0/1 knapsack decision problem finds out whether there is some subset of items (with weight and value) that can fit in a constrained weight backpack, with total value over k.

Independent set is the same problem we saw before for linear graphs, but generalized to all graphs. Output yes iff there exists a subset S of V of size greater than k s.t. no pair of vertices in S have an edge.

Vertex Cover outputs yes if there is a subset S of V vertices of size > k, s.t. every edge has at least one end in S. This can be reduced easily to independent sets

### Undecidability

NP-Complete is a set of uniquely difficult problems, but not the most difficult by any means, just uniquely interesting to study. There are more difficult (complex classes) of algorithms. At the top are ones that are undecidable, not solvable.

Consider the Halting problem: design an algorithm that determines if a given algorithm and input data halts (terminates). If a program will get stuck in an infinite loop, it does not halt.

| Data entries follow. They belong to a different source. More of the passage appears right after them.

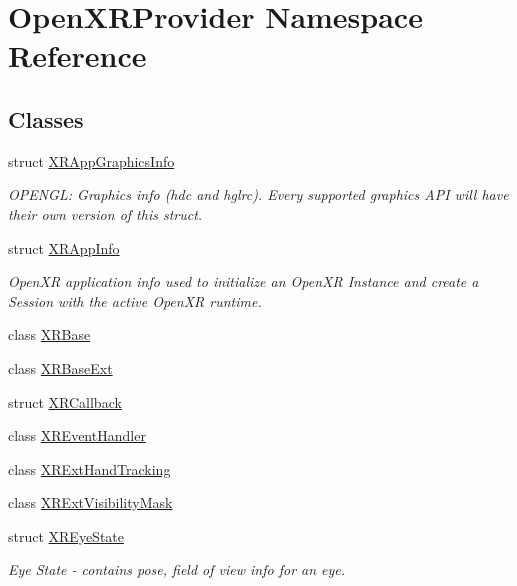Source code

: \hypertarget{namespace_open_x_r_provider}{}\section{Open\+X\+R\+Provider Namespace Reference}
\label{namespace_open_x_r_provider}
\subsection*{Classes}
\begin{DoxyCompactItemize}
\item 
struct \mbox{\hyperlink{struct_open_x_r_provider_1_1_x_r_app_graphics_info}{X\+R\+App\+Graphics\+Info}}
\begin{DoxyCompactList}\small\item\em O\+P\+E\+N\+GL\+: Graphics info (hdc and hglrc). Every supported graphics A\+PI will have their own version of this struct. \end{DoxyCompactList}\item 
struct \mbox{\hyperlink{struct_open_x_r_provider_1_1_x_r_app_info}{X\+R\+App\+Info}}
\begin{DoxyCompactList}\small\item\em Open\+XR application info used to initialize an Open\+XR Instance and create a Session with the active Open\+XR runtime. \end{DoxyCompactList}\item 
class \mbox{\hyperlink{class_open_x_r_provider_1_1_x_r_base}{X\+R\+Base}}
\item 
class \mbox{\hyperlink{class_open_x_r_provider_1_1_x_r_base_ext}{X\+R\+Base\+Ext}}
\item 
struct \mbox{\hyperlink{struct_open_x_r_provider_1_1_x_r_callback}{X\+R\+Callback}}
\item 
class \mbox{\hyperlink{class_open_x_r_provider_1_1_x_r_event_handler}{X\+R\+Event\+Handler}}
\item 
class \mbox{\hyperlink{class_open_x_r_provider_1_1_x_r_ext_hand_tracking}{X\+R\+Ext\+Hand\+Tracking}}
\item 
class \mbox{\hyperlink{class_open_x_r_provider_1_1_x_r_ext_visibility_mask}{X\+R\+Ext\+Visibility\+Mask}}
\item 
struct \mbox{\hyperlink{struct_open_x_r_provider_1_1_x_r_eye_state}{X\+R\+Eye\+State}}
\begin{DoxyCompactList}\small\item\em Eye State -\/ contains pose, field of view info for an eye. \end{DoxyCompactList}\item 

\end{DoxyCompactItemize}
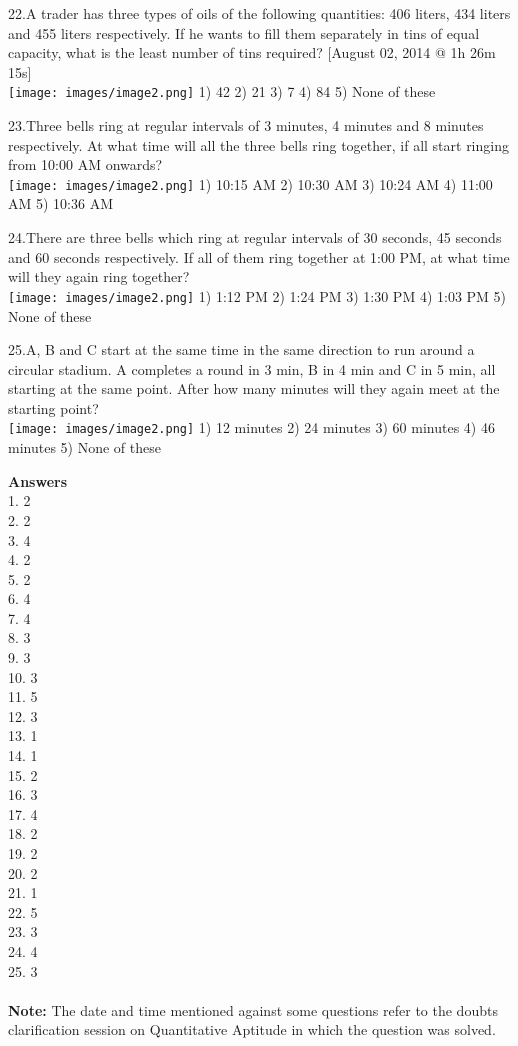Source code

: \documentclass[
]{article}
\begin{document}
22.A trader has three types of oils of the following quantities: 406 liters, 434 liters and 455 liters respectively. If he wants to fill them separately in tins of equal capacity, what is the least number of tins required? [August 02, 2014 @ 1h 26m 15s] \\
\texttt{[image: images/image2.png]} 1) 42 2) 21 3) 7 4) 84 5) None of these

23.Three bells ring at regular intervals of 3 minutes, 4 minutes and 8 minutes respectively. At what time will all the three bells ring together, if all start ringing from 10:00 AM onwards?\\
\texttt{[image: images/image2.png]}  1) 10:15 AM 	2) 10:30 AM   3) 10:24 AM   4) 11:00 AM   5) 10:36 AM

24.There are three bells which ring at regular intervals of 30 seconds, 45 seconds and 60 seconds respectively. If all of them ring together at 1:00 PM, at what time will they again ring together? \\
\texttt{[image: images/image2.png]} 1) 1:12 PM 	2) 1:24 PM 	3) 1:30 PM 	4) 1:03 PM 	5) None of these

25.A, B and C start at the same time in the same direction to run around a circular stadium. A completes a round in 3 min, B in 4 min and C in 5 min, all starting at the same point. After how many minutes will they again meet at the starting point? \\
\texttt{[image: images/image2.png]} 1) 12 minutes 	2) 24 minutes  3) 60 minutes  4) 46 minutes  5) None of these
\newpage

{\large \textbf{Answers \\}}
1.  2 \\
2.  2 \\
3.  4 \\
4.  2 \\
5.  2 \\
6.  4 \\
7.  4 \\
8.  3 \\
9.  3 \\
10. 3 \\
11. 5 \\
12. 3 \\
13. 1 \\
14. 1 \\
15. 2 \\
16. 3 \\
17. 4 \\
18. 2 \\
19. 2 \\
20. 2 \\
21. 1 \\
22. 5 \\
23. 3 \\
24. 4 \\
25. 3 \\



\textbf{\\ Note:} The date and time mentioned against some questions refer to the doubts clarification session on Quantitative Aptitude in which the question was solved.
\end{document}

But this is undecidable. Consider a halting algorithm that exists. Then consider an algorithm that takes an algorithm as input (think compilers and this is reasonable). Then let H be our halting algorithm. If we design a self-referential algorithm:

HSelf(x):
if H(x, x) == yes: while true {}
else halt

Then the result of this program is a contradiction and here's why. Assume HSelf halts. Then HSelf(HSelf) should halt. But applying the halting program H, H(HSelf, HSelf) returns true. But then HSelf would enter an infinite loop by definition. The contradiction here is that if HSelf with this input is non-halting, even though we assumed it were halting. The logical conclusion of this statement is, HSelf halts implies HSelf doesn't halt which is a contradiciton.

Looking at the other case, assume HSelf doesn't halt. Then HSelf(HSelf) calls H(HSelf, HSelf) which returns false. HSelf's implementation causes it to halt. The logical statement derived here is HSelf doesn't halt implies HSelf halts. This statemnt is a contradiciton.

Since both cases are contradictions, we can conclude that there cannot exist a halting algorithm.

This was proven using a paradox. If x, then not x style of logic. The idea is that we assume an algorithm for a problem exists, and show that if this were true, then for some input, every case reduces to a contradiction, allowing us to conclude that such an algorithm could never exist.

We can use reduction techniques from the last chapter to show other problems are undecidable. Show that we can phrase some undecidable problem in terms of some other problem (as a specific input or case of the problem), and this proves that this other algorithm must also be undecidable.